■ What the exercise asks:
Go through the entries below, tally each line that has the word "信任的崩塌", and give only the total.

= = = = =

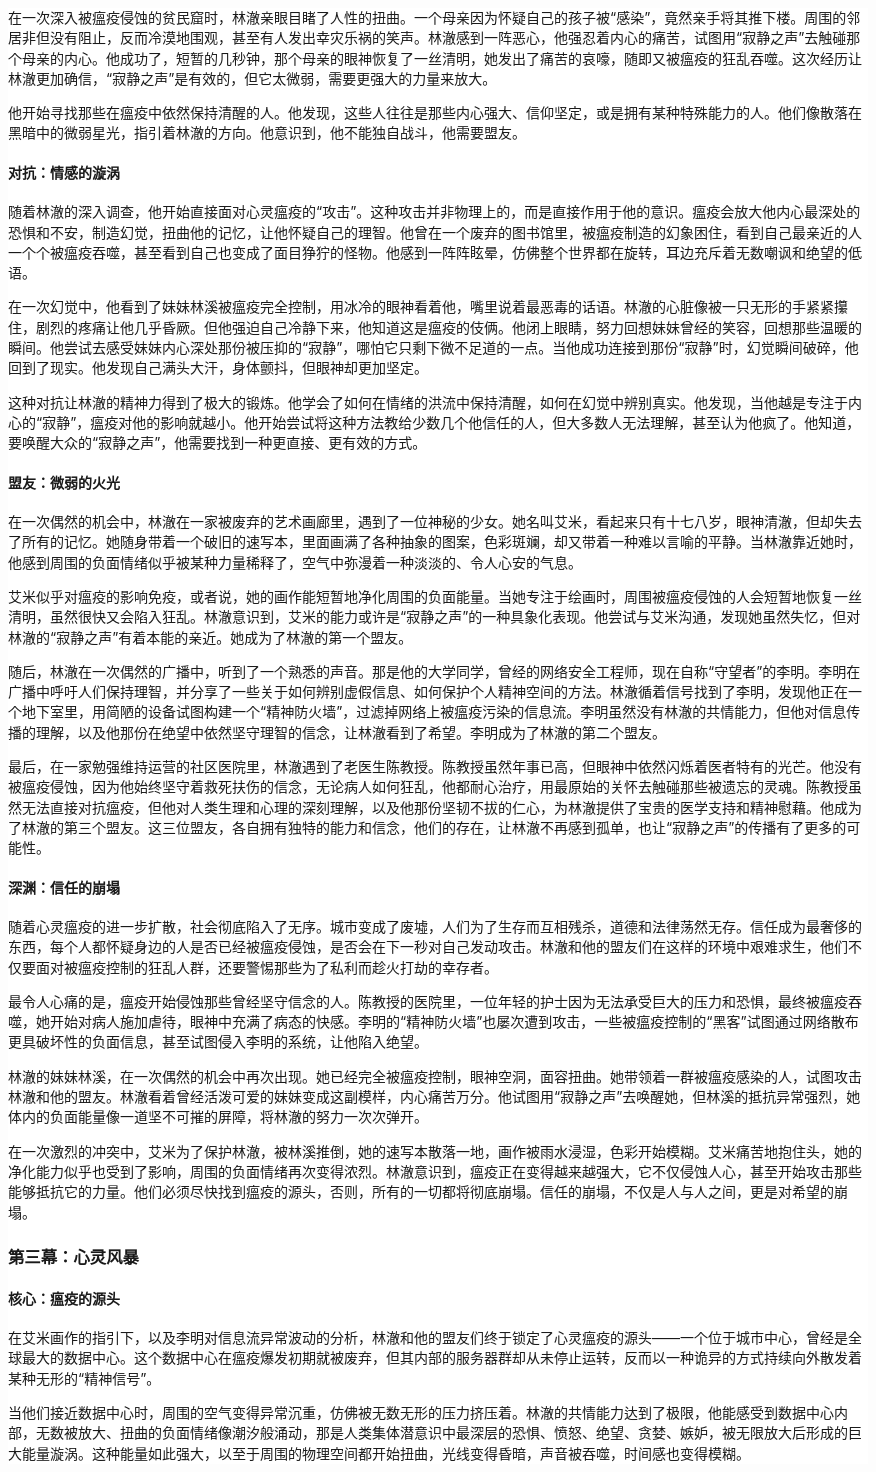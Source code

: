 在一次深入被瘟疫侵蚀的贫民窟时，林澈亲眼目睹了人性的扭曲。一个母亲因为怀疑自己的孩子被“感染”，竟然亲手将其推下楼。周围的邻居非但没有阻止，反而冷漠地围观，甚至有人发出幸灾乐祸的笑声。林澈感到一阵恶心，他强忍着内心的痛苦，试图用“寂静之声”去触碰那个母亲的内心。他成功了，短暂的几秒钟，那个母亲的眼神恢复了一丝清明，她发出了痛苦的哀嚎，随即又被瘟疫的狂乱吞噬。这次经历让林澈更加确信，“寂静之声”是有效的，但它太微弱，需要更强大的力量来放大。

他开始寻找那些在瘟疫中依然保持清醒的人。他发现，这些人往往是那些内心强大、信仰坚定，或是拥有某种特殊能力的人。他们像散落在黑暗中的微弱星光，指引着林澈的方向。他意识到，他不能独自战斗，他需要盟友。

#### 对抗：情感的漩涡

随着林澈的深入调查，他开始直接面对心灵瘟疫的“攻击”。这种攻击并非物理上的，而是直接作用于他的意识。瘟疫会放大他内心最深处的恐惧和不安，制造幻觉，扭曲他的记忆，让他怀疑自己的理智。他曾在一个废弃的图书馆里，被瘟疫制造的幻象困住，看到自己最亲近的人一个个被瘟疫吞噬，甚至看到自己也变成了面目狰狞的怪物。他感到一阵阵眩晕，仿佛整个世界都在旋转，耳边充斥着无数嘲讽和绝望的低语。

在一次幻觉中，他看到了妹妹林溪被瘟疫完全控制，用冰冷的眼神看着他，嘴里说着最恶毒的话语。林澈的心脏像被一只无形的手紧紧攥住，剧烈的疼痛让他几乎昏厥。但他强迫自己冷静下来，他知道这是瘟疫的伎俩。他闭上眼睛，努力回想妹妹曾经的笑容，回想那些温暖的瞬间。他尝试去感受妹妹内心深处那份被压抑的“寂静”，哪怕它只剩下微不足道的一点。当他成功连接到那份“寂静”时，幻觉瞬间破碎，他回到了现实。他发现自己满头大汗，身体颤抖，但眼神却更加坚定。

这种对抗让林澈的精神力得到了极大的锻炼。他学会了如何在情绪的洪流中保持清醒，如何在幻觉中辨别真实。他发现，当他越是专注于内心的“寂静”，瘟疫对他的影响就越小。他开始尝试将这种方法教给少数几个他信任的人，但大多数人无法理解，甚至认为他疯了。他知道，要唤醒大众的“寂静之声”，他需要找到一种更直接、更有效的方式。

#### 盟友：微弱的火光

在一次偶然的机会中，林澈在一家被废弃的艺术画廊里，遇到了一位神秘的少女。她名叫艾米，看起来只有十七八岁，眼神清澈，但却失去了所有的记忆。她随身带着一个破旧的速写本，里面画满了各种抽象的图案，色彩斑斓，却又带着一种难以言喻的平静。当林澈靠近她时，他感到周围的负面情绪似乎被某种力量稀释了，空气中弥漫着一种淡淡的、令人心安的气息。

艾米似乎对瘟疫的影响免疫，或者说，她的画作能短暂地净化周围的负面能量。当她专注于绘画时，周围被瘟疫侵蚀的人会短暂地恢复一丝清明，虽然很快又会陷入狂乱。林澈意识到，艾米的能力或许是“寂静之声”的一种具象化表现。他尝试与艾米沟通，发现她虽然失忆，但对林澈的“寂静之声”有着本能的亲近。她成为了林澈的第一个盟友。

随后，林澈在一次偶然的广播中，听到了一个熟悉的声音。那是他的大学同学，曾经的网络安全工程师，现在自称“守望者”的李明。李明在广播中呼吁人们保持理智，并分享了一些关于如何辨别虚假信息、如何保护个人精神空间的方法。林澈循着信号找到了李明，发现他正在一个地下室里，用简陋的设备试图构建一个“精神防火墙”，过滤掉网络上被瘟疫污染的信息流。李明虽然没有林澈的共情能力，但他对信息传播的理解，以及他那份在绝望中依然坚守理智的信念，让林澈看到了希望。李明成为了林澈的第二个盟友。

最后，在一家勉强维持运营的社区医院里，林澈遇到了老医生陈教授。陈教授虽然年事已高，但眼神中依然闪烁着医者特有的光芒。他没有被瘟疫侵蚀，因为他始终坚守着救死扶伤的信念，无论病人如何狂乱，他都耐心治疗，用最原始的关怀去触碰那些被遗忘的灵魂。陈教授虽然无法直接对抗瘟疫，但他对人类生理和心理的深刻理解，以及他那份坚韧不拔的仁心，为林澈提供了宝贵的医学支持和精神慰藉。他成为了林澈的第三个盟友。这三位盟友，各自拥有独特的能力和信念，他们的存在，让林澈不再感到孤单，也让“寂静之声”的传播有了更多的可能性。

#### 深渊：信任的崩塌

随着心灵瘟疫的进一步扩散，社会彻底陷入了无序。城市变成了废墟，人们为了生存而互相残杀，道德和法律荡然无存。信任成为最奢侈的东西，每个人都怀疑身边的人是否已经被瘟疫侵蚀，是否会在下一秒对自己发动攻击。林澈和他的盟友们在这样的环境中艰难求生，他们不仅要面对被瘟疫控制的狂乱人群，还要警惕那些为了私利而趁火打劫的幸存者。

最令人心痛的是，瘟疫开始侵蚀那些曾经坚守信念的人。陈教授的医院里，一位年轻的护士因为无法承受巨大的压力和恐惧，最终被瘟疫吞噬，她开始对病人施加虐待，眼神中充满了病态的快感。李明的“精神防火墙”也屡次遭到攻击，一些被瘟疫控制的“黑客”试图通过网络散布更具破坏性的负面信息，甚至试图侵入李明的系统，让他陷入绝望。

林澈的妹妹林溪，在一次偶然的机会中再次出现。她已经完全被瘟疫控制，眼神空洞，面容扭曲。她带领着一群被瘟疫感染的人，试图攻击林澈和他的盟友。林澈看着曾经活泼可爱的妹妹变成这副模样，内心痛苦万分。他试图用“寂静之声”去唤醒她，但林溪的抵抗异常强烈，她体内的负面能量像一道坚不可摧的屏障，将林澈的努力一次次弹开。

在一次激烈的冲突中，艾米为了保护林澈，被林溪推倒，她的速写本散落一地，画作被雨水浸湿，色彩开始模糊。艾米痛苦地抱住头，她的净化能力似乎也受到了影响，周围的负面情绪再次变得浓烈。林澈意识到，瘟疫正在变得越来越强大，它不仅侵蚀人心，甚至开始攻击那些能够抵抗它的力量。他们必须尽快找到瘟疫的源头，否则，所有的一切都将彻底崩塌。信任的崩塌，不仅是人与人之间，更是对希望的崩塌。

### 第三幕：心灵风暴

#### 核心：瘟疫的源头

在艾米画作的指引下，以及李明对信息流异常波动的分析，林澈和他的盟友们终于锁定了心灵瘟疫的源头——一个位于城市中心，曾经是全球最大的数据中心。这个数据中心在瘟疫爆发初期就被废弃，但其内部的服务器群却从未停止运转，反而以一种诡异的方式持续向外散发着某种无形的“精神信号”。

当他们接近数据中心时，周围的空气变得异常沉重，仿佛被无数无形的压力挤压着。林澈的共情能力达到了极限，他能感受到数据中心内部，无数被放大、扭曲的负面情绪像潮汐般涌动，那是人类集体潜意识中最深层的恐惧、愤怒、绝望、贪婪、嫉妒，被无限放大后形成的巨大能量漩涡。这种能量如此强大，以至于周围的物理空间都开始扭曲，光线变得昏暗，声音被吞噬，时间感也变得模糊。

= = = = =

■ Result:
2